Stored data:
○ ○ ○

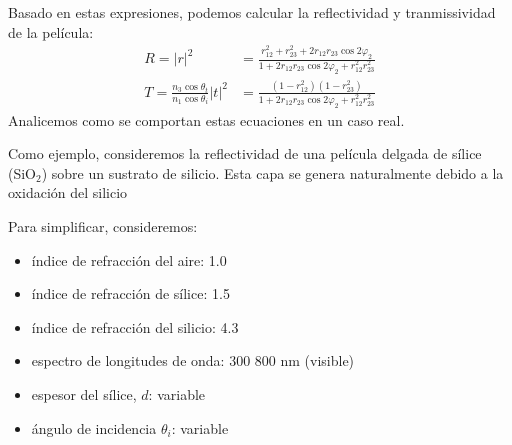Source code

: \documentclass[letterpaper,10pt,english]{jupyterBook}
\let\sphinxpxdimen\pdfpxdimen\else\newdimen\sphinxpxdimen
\begin{document}
\sphinxAtStartPar
Basado en estas expresiones, podemos calcular la reflectividad y tranmissividad de la película:
\label{equation:2_ondas_EM_en_la_materia/2_ondas_EM_en_la_materia:66cb98b4-f45d-44c7-b747-8c13140f1a1b}\begin{align}
R = {\lvert r\rvert}^2 &= \frac{r_{12}^2+r_{23}^2+2r_{12}r_{23}\cos 2\varphi_2}
                              {1 + 2r_{12}r_{23}\cos 2\varphi_2 + r_{12}^2r_{23}^2}
\\[10pt]
T = \frac{n_3\cos\theta_t}{n_1\cos\theta_i}{\lvert t\rvert}^2 &= 
\frac{\left(1 - r_{12}^2\right)\left(1 - r_{23}^2\right)}
     {1 + 2r_{12}r_{23}\cos 2\varphi_2 + r_{12}^2r_{23}^2}
\end{align}
\sphinxAtStartPar
Analicemos como se comportan estas ecuaciones en un caso real.

\sphinxAtStartPar
Como ejemplo, consideremos la reflectividad de una película delgada de sílice (SiO\(_2\)) sobre un sustrato de silicio. Esta capa se genera naturalmente debido a la oxidación del silicio

\noindent{\hspace*{\fill}\sphinxincludegraphics[width=600\sphinxpxdimen]{{sio2_coating}.png}\hspace*{\fill}}

\sphinxAtStartPar
Para simplificar, consideremos:
\begin{itemize}
\item {} 
\sphinxAtStartPar
índice de refracción del aire: 1.0

\item {} 
\sphinxAtStartPar
índice de refracción de sílice: 1.5

\item {} 
\sphinxAtStartPar
índice de refracción del silicio: 4.3

\item {} 
\sphinxAtStartPar
espectro de longitudes de onda: 300 \sphinxhyphen{} 800 nm (visible)

\item {} 
\sphinxAtStartPar
espesor del sílice, \(d\): variable

\item {} 
\sphinxAtStartPar
ángulo de incidencia \(\theta_i\): variable

\end{itemize}
\end{document}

○ ○ ○

Task goal :: For every line above with the word "rvert" in it, make a copy.

Task solution ::
R = {\lvert r\rvert}^2 &= \frac{r_{12}^2+r_{23}^2+2r_{12}r_{23}\cos 2\varphi_2}
T = \frac{n_3\cos\theta_t}{n_1\cos\theta_i}{\lvert t\rvert}^2 &= 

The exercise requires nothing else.